» **SOURCE MATERIAL**

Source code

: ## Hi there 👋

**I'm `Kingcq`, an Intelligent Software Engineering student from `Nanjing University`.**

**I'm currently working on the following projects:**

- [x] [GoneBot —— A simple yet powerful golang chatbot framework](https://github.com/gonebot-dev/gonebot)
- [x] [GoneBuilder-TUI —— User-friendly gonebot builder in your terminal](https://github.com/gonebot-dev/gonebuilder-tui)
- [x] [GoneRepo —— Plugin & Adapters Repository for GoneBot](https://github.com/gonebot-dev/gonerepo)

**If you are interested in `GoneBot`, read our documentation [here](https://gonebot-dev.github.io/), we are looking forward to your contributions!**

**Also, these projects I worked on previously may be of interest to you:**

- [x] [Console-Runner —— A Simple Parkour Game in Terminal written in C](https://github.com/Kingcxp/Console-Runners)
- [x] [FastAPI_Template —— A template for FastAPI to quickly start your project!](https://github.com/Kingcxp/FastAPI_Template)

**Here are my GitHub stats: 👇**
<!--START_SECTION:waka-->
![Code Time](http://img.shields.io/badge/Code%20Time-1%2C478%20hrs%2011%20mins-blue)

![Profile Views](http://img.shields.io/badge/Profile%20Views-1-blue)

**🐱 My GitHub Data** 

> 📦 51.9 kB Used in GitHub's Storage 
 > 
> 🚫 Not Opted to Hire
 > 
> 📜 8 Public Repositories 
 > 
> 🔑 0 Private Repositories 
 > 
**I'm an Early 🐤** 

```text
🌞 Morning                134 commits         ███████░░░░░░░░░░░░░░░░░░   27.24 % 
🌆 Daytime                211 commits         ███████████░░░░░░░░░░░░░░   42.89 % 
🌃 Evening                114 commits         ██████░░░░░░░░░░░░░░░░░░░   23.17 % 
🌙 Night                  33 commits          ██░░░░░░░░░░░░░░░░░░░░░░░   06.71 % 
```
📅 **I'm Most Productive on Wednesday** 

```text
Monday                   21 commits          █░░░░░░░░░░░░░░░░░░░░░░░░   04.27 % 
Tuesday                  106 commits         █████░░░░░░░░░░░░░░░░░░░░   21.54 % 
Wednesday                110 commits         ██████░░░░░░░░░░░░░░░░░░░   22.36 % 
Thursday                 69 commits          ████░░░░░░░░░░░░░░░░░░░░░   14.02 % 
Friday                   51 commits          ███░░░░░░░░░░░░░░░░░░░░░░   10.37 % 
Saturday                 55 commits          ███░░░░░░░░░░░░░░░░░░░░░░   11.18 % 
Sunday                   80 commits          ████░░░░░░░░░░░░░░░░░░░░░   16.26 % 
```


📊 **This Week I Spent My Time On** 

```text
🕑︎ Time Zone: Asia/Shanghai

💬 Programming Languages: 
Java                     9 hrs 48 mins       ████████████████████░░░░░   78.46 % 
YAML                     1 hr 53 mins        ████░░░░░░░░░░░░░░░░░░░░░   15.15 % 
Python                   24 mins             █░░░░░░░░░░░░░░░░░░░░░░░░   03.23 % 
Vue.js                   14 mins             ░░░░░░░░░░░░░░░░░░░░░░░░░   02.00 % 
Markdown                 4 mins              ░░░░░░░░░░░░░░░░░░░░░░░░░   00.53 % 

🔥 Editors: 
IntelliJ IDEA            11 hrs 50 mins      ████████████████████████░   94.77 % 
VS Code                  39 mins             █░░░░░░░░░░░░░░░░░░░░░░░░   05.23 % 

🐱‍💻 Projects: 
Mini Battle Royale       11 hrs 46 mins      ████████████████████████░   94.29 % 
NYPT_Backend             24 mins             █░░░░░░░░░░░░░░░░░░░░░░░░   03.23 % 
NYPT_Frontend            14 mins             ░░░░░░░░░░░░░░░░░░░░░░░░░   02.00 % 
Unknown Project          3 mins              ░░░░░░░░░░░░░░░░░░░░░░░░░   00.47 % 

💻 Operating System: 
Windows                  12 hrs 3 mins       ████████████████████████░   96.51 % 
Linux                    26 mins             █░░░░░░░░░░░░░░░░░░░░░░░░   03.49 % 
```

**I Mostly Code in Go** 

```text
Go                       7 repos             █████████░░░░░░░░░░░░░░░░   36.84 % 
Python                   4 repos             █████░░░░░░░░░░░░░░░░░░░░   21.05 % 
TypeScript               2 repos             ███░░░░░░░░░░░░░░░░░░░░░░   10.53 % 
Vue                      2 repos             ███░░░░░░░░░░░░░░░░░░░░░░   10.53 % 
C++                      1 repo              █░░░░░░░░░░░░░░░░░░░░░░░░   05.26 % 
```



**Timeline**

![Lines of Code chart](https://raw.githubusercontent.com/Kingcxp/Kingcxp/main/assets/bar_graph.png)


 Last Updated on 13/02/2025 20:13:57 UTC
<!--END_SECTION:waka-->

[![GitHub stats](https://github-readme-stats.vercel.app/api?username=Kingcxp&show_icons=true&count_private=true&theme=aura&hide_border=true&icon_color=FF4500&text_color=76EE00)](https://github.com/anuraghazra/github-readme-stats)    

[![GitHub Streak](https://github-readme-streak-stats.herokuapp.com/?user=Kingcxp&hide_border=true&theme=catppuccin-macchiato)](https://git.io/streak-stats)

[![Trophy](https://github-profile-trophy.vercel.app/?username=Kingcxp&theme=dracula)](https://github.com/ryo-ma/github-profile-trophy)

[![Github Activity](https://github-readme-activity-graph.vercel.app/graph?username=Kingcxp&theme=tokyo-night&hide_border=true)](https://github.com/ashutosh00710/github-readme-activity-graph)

» **TASK REQUIREMENTS**
When you answer, return the records above exactly as they stand.

» **FINAL ANSWER**
Source code

: ## Hi there 👋

**I'm `Kingcq`, an Intelligent Software Engineering student from `Nanjing University`.**

**I'm currently working on the following projects:**

- [x] [GoneBot —— A simple yet powerful golang chatbot framework](https://github.com/gonebot-dev/gonebot)
- [x] [GoneBuilder-TUI —— User-friendly gonebot builder in your terminal](https://github.com/gonebot-dev/gonebuilder-tui)
- [x] [GoneRepo —— Plugin & Adapters Repository for GoneBot](https://github.com/gonebot-dev/gonerepo)

**If you are interested in `GoneBot`, read our documentation [here](https://gonebot-dev.github.io/), we are looking forward to your contributions!**

**Also, these projects I worked on previously may be of interest to you:**

- [x] [Console-Runner —— A Simple Parkour Game in Terminal written in C](https://github.com/Kingcxp/Console-Runners)
- [x] [FastAPI_Template —— A template for FastAPI to quickly start your project!](https://github.com/Kingcxp/FastAPI_Template)

**Here are my GitHub stats: 👇**
<!--START_SECTION:waka-->
![Code Time](http://img.shields.io/badge/Code%20Time-1%2C478%20hrs%2011%20mins-blue)

![Profile Views](http://img.shields.io/badge/Profile%20Views-1-blue)

**🐱 My GitHub Data** 

> 📦 51.9 kB Used in GitHub's Storage 
 > 
> 🚫 Not Opted to Hire
 > 
> 📜 8 Public Repositories 
 > 
> 🔑 0 Private Repositories 
 > 
**I'm an Early 🐤** 

```text
🌞 Morning                134 commits         ███████░░░░░░░░░░░░░░░░░░   27.24 % 
🌆 Daytime                211 commits         ███████████░░░░░░░░░░░░░░   42.89 % 
🌃 Evening                114 commits         ██████░░░░░░░░░░░░░░░░░░░   23.17 % 
🌙 Night                  33 commits          ██░░░░░░░░░░░░░░░░░░░░░░░   06.71 % 
```
📅 **I'm Most Productive on Wednesday** 

```text
Monday                   21 commits          █░░░░░░░░░░░░░░░░░░░░░░░░   04.27 % 
Tuesday                  106 commits         █████░░░░░░░░░░░░░░░░░░░░   21.54 % 
Wednesday                110 commits         ██████░░░░░░░░░░░░░░░░░░░   22.36 % 
Thursday                 69 commits          ████░░░░░░░░░░░░░░░░░░░░░   14.02 % 
Friday                   51 commits          ███░░░░░░░░░░░░░░░░░░░░░░   10.37 % 
Saturday                 55 commits          ███░░░░░░░░░░░░░░░░░░░░░░   11.18 % 
Sunday                   80 commits          ████░░░░░░░░░░░░░░░░░░░░░   16.26 % 
```


📊 **This Week I Spent My Time On** 

```text
🕑︎ Time Zone: Asia/Shanghai

💬 Programming Languages: 
Java                     9 hrs 48 mins       ████████████████████░░░░░   78.46 % 
YAML                     1 hr 53 mins        ████░░░░░░░░░░░░░░░░░░░░░   15.15 % 
Python                   24 mins             █░░░░░░░░░░░░░░░░░░░░░░░░   03.23 % 
Vue.js                   14 mins             ░░░░░░░░░░░░░░░░░░░░░░░░░   02.00 % 
Markdown                 4 mins              ░░░░░░░░░░░░░░░░░░░░░░░░░   00.53 % 

🔥 Editors: 
IntelliJ IDEA            11 hrs 50 mins      ████████████████████████░   94.77 % 
VS Code                  39 mins             █░░░░░░░░░░░░░░░░░░░░░░░░   05.23 % 

🐱‍💻 Projects: 
Mini Battle Royale       11 hrs 46 mins      ████████████████████████░   94.29 % 
NYPT_Backend             24 mins             █░░░░░░░░░░░░░░░░░░░░░░░░   03.23 % 
NYPT_Frontend            14 mins             ░░░░░░░░░░░░░░░░░░░░░░░░░   02.00 % 
Unknown Project          3 mins              ░░░░░░░░░░░░░░░░░░░░░░░░░   00.47 % 

💻 Operating System: 
Windows                  12 hrs 3 mins       ████████████████████████░   96.51 % 
Linux                    26 mins             █░░░░░░░░░░░░░░░░░░░░░░░░   03.49 % 
```

**I Mostly Code in Go** 

```text
Go                       7 repos             █████████░░░░░░░░░░░░░░░░   36.84 % 
Python                   4 repos             █████░░░░░░░░░░░░░░░░░░░░   21.05 % 
TypeScript               2 repos             ███░░░░░░░░░░░░░░░░░░░░░░   10.53 % 
Vue                      2 repos             ███░░░░░░░░░░░░░░░░░░░░░░   10.53 % 
C++                      1 repo              █░░░░░░░░░░░░░░░░░░░░░░░░   05.26 % 
```



**Timeline**

![Lines of Code chart](https://raw.githubusercontent.com/Kingcxp/Kingcxp/main/assets/bar_graph.png)


 Last Updated on 13/02/2025 20:13:57 UTC
<!--END_SECTION:waka-->

[![GitHub stats](https://github-readme-stats.vercel.app/api?username=Kingcxp&show_icons=true&count_private=true&theme=aura&hide_border=true&icon_color=FF4500&text_color=76EE00)](https://github.com/anuraghazra/github-readme-stats)    

[![GitHub Streak](https://github-readme-streak-stats.herokuapp.com/?user=Kingcxp&hide_border=true&theme=catppuccin-macchiato)](https://git.io/streak-stats)

[![Trophy](https://github-profile-trophy.vercel.app/?username=Kingcxp&theme=dracula)](https://github.com/ryo-ma/github-profile-trophy)

[![Github Activity](https://github-readme-activity-graph.vercel.app/graph?username=Kingcxp&theme=tokyo-night&hide_border=true)](https://github.com/ashutosh00710/github-readme-activity-graph)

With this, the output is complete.